Each chord gets a Roman numeral relative to the song's key, with mode tagged (Aeolian, Dorian, Mixolydian, Phrygian). Progressions in the library match against any rotation of the section's chord sequence, so the same shape lands no matter where the loop starts.
Naming convention
Minor-key songs use minor-context Roman names. III, VI, and VII without a flat prefix are the diatonic chords of natural minor. The flat prefix shows up only on chromatic alterations: bII for Phrygian color, bv or bvi for chromatic passing.
Major-key songs use the standard bIII, bVI, bVII to mark modal mixture borrowed from the parallel minor. Same chord, different label depending on the home mode.
The 32 canonical progressions
Diatonic major. I-IV (Two-chord rock), I-IV-V-IV (Classic rock cycle), I-IV-V-vi (Rising cycle), I-V (Two-chord open), I-V-vi-IV (Axis (4 chords)), I-iii-IV-V (Mediant lift), I-iii-vi-IV (Mediant 4-chord), vi-IV-I-V (Axis (rotated)), vi-V-IV-V (Lift-down-lift).
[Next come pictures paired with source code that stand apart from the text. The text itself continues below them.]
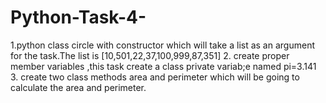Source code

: # Python-Task-4-
1.python class circle with constructor which will take a list as an argument for the task.The list is [10,501,22,37,100,999,87,351] 2. create proper member variables ,this task create a class private variab;e named pi=3.141 3. create two class methods area and perimeter which will be going to calculate the area and perimeter.
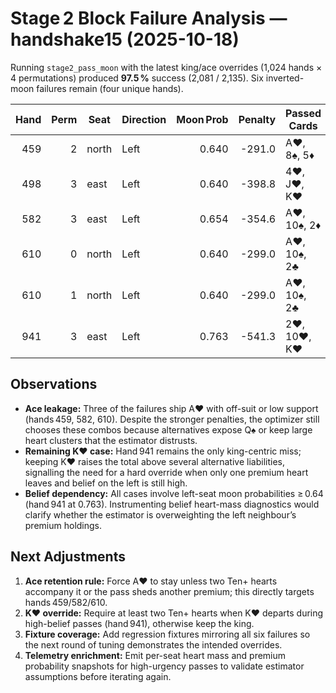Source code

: # Stage 2 Block Failure Analysis — handshake15 (2025-10-18)

Running `stage2_pass_moon` with the latest king/ace overrides (1,024 hands × 4 permutations) produced **97.5 %** success (2,081 / 2,135). Six inverted-moon failures remain (four unique hands).

| Hand | Perm | Seat | Direction | Moon Prob | Penalty | Passed Cards | Shooter |
| ---: | ---: | --- | --- | ---: | ---: | --- | --- |
| 459 | 2 | north | Left | 0.640 | -291.0 | A♥, 8♠, 5♦ | north |
| 498 | 3 | east | Left | 0.640 | -398.8 | 4♥, J♥, K♥ | north |
| 582 | 3 | east | Left | 0.654 | -354.6 | A♥, 10♠, 2♦ | north |
| 610 | 0 | north | Left | 0.640 | -299.0 | A♥, 10♠, 2♣ | south |
| 610 | 1 | north | Left | 0.640 | -299.0 | A♥, 10♠, 2♣ | south |
| 941 | 3 | east | Left | 0.763 | -541.3 | 2♥, 10♥, K♥ | north |

## Observations

- **Ace leakage:** Three of the failures ship A♥ with off-suit or low support (hands 459, 582, 610). Despite the stronger penalties, the optimizer still chooses these combos because alternatives expose Q♠ or keep large heart clusters that the estimator distrusts.
- **Remaining K♥ case:** Hand 941 remains the only king-centric miss; keeping K♥ raises the total above several alternative liabilities, signalling the need for a hard override when only one premium heart leaves and belief on the left is still high.
- **Belief dependency:** All cases involve left-seat moon probabilities ≥ 0.64 (hand 941 at 0.763). Instrumenting belief heart-mass diagnostics would clarify whether the estimator is overweighting the left neighbour’s premium holdings.

## Next Adjustments

1. **Ace retention rule:** Force A♥ to stay unless two Ten+ hearts accompany it or the pass sheds another premium; this directly targets hands 459/582/610.
2. **K♥ override:** Require at least two Ten+ hearts when K♥ departs during high-belief passes (hand 941), otherwise keep the king.
3. **Fixture coverage:** Add regression fixtures mirroring all six failures so the next round of tuning demonstrates the intended overrides.
4. **Telemetry enrichment:** Emit per-seat heart mass and premium probability snapshots for high-urgency passes to validate estimator assumptions before iterating again.
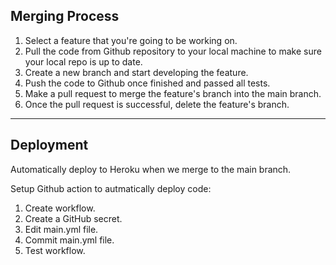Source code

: ## Merging Process
1. Select a feature that you're going to be working on.
2. Pull the code from Github repository to your local machine to make sure your local repo is up to date.
3. Create a new branch and start developing the feature.
4. Push the code to Github once finished and passed all tests.
5. Make a pull request to merge the feature's branch into the main branch.
6. Once the pull request is successful, delete the feature's branch.
---
## Deployment
Automatically deploy to Heroku when we merge to the main branch.

Setup Github action to autmatically deploy code:
1. Create workflow.
3. Create a GitHub secret.
4. Edit main.yml file.
5. Commit main.yml file.
6. Test workflow.

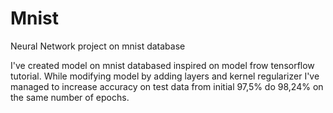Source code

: # Mnist
Neural Network project on mnist database

I've created model on mnist databased inspired on model frow tensorflow tutorial.
While modifying model by adding layers and kernel regularizer I've managed to increase accuracy on test data from initial 97,5% do 98,24% on the same number of epochs.
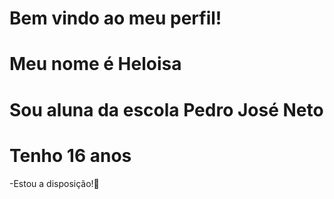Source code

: # Bem vindo ao meu perfil!
# Meu nome é Heloisa
# Sou aluna da escola Pedro José Neto
# Tenho 16 anos
 -Estou a disposição!🎀
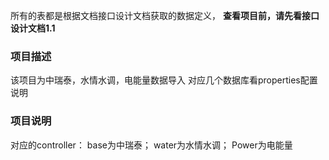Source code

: 所有的表都是根据文档接口设计文档获取的数据定义，
**查看项目前，请先看接口设计文档1.1**
### 项目描述
该项目为中瑞泰，水情水调，电能量数据导入
对应几个数据库看properties配置说明

### 项目说明
对应的controller：
base为中瑞泰；
water为水情水调；
Power为电能量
Modal mixture in major. I-bIII-bVI-bVII (Royal road minor (major)), I-bVII-IV (Mixolydian descent), I-bVII-bIII-bVI (Andalusian flip (major)), I-bVII-bVI (Aeolian descent in major).
Aeolian (natural minor). VI-VII-i (Aeolian cadence to tonic), i-III-VI-III (Pedal-on-i, alternating III-VI), i-III-VII-VI (Aeolian descent), i-III-VII-iv (Minor circle (variant)), i-VI (Two-chord minor-relative), i-VI-III-VII (Aeolian circle), i-VI-iv-VII (Deceptive minor), i-VII (Two-chord Aeolian), i-VII-VI-VII (Aeolian loop), i-VII-VI-i (Aeolian closed loop), i-iv-VII-III (Minor circle), i-iv-v (Pure minor cadence), i-v-VI-VII (Modal-minor lift).
Aeolian / Phrygian. i-VII-VI-V (Andalusian cadence).
Phrygian. bII-i (Two-chord Phrygian), i-bII-VII-VI (Phrygian descent), i-bII-i (Phrygian collapse).
Harmonic minor. i-iv-V (Harmonic minor cadence), iv-V-i (Authentic minor cadence).
A Perfect Circle pilot
Songs charted so far for APC: 3 Libras, Judith, Sleeping Beauty, The Noose, Weak and Powerless.
The most-used progressions across the APC pilot:
| Progression | Uses | Songs | Name |
|---|---|---|---|
i-VI | 19 | 5 | Two-chord minor-relative |
i-VII | 12 | 4 | Two-chord Aeolian |
VI-VII-i | 10 | 4 | Aeolian cadence to tonic |
i-VI-III-VII | 9 | 5 | Aeolian circle |
i-III-VI-III | 4 | 1 | Pedal-on-i, alternating III-VI |
i-VI-iv-VII | 3 | 1 | Deceptive minor |
bII-i | 2 | 1 | Two-chord Phrygian |
i-bII-i | 2 | 1 | Phrygian collapse |
What the patterns are telling me
Weak and Powerless is the clearest Phrygian fingerprint. The pre-chorus parks on bII-i-bII-i in D minor, the half-step approach from Eb back to Dm. The bridge starts on bII (Eb), descends through VI (Bb) and III (F), lands on i (Dm). The outro alternates i-bII-i-bII. Of the 24 chords in the chart, eight live on Eb. That is a third of the song built on the Neapolitan.
3 Libras runs a guitar arpeggio over a constant i pedal. The intro, verse, and outro all spell out F#m-A-D-A, which reads as i-III-VI-III. The chord changes are texture, not motion. The bridge breaks pattern with Bm-A-F#m-D for one section before the outro returns to the pedal.
Sleeping Beauty earns the chorus with a deceptive minor move. Verse runs i-VI-iv-VII (F#m-D-Bm-E), which lands on VII expecting a return to i. The chorus side-steps to A-E-F#m-D, pivoting on the relative major before resolving back. This is the Mer de Noms move the analysis doc calls Sleeping Beauty / Thomas territory.
What comes next
Hooray for Earth and Shiner get charted next. Once they land, the comparison gets interesting. Hooray's Mixolydian I-bVII-IV in major should be the inverse of Shiner's Aeolian dive into i-VII-VI-V. Life and Times is built on i-iv-VII-III, the minor circle, which is APC's i-VI-III-VII rotated by two. If three bands share that rotation, that is a vocabulary I want to own as a writer.
The five-band index gets built one song at a time. The dashboard lives locally for now; this post is the public reference of where things stand.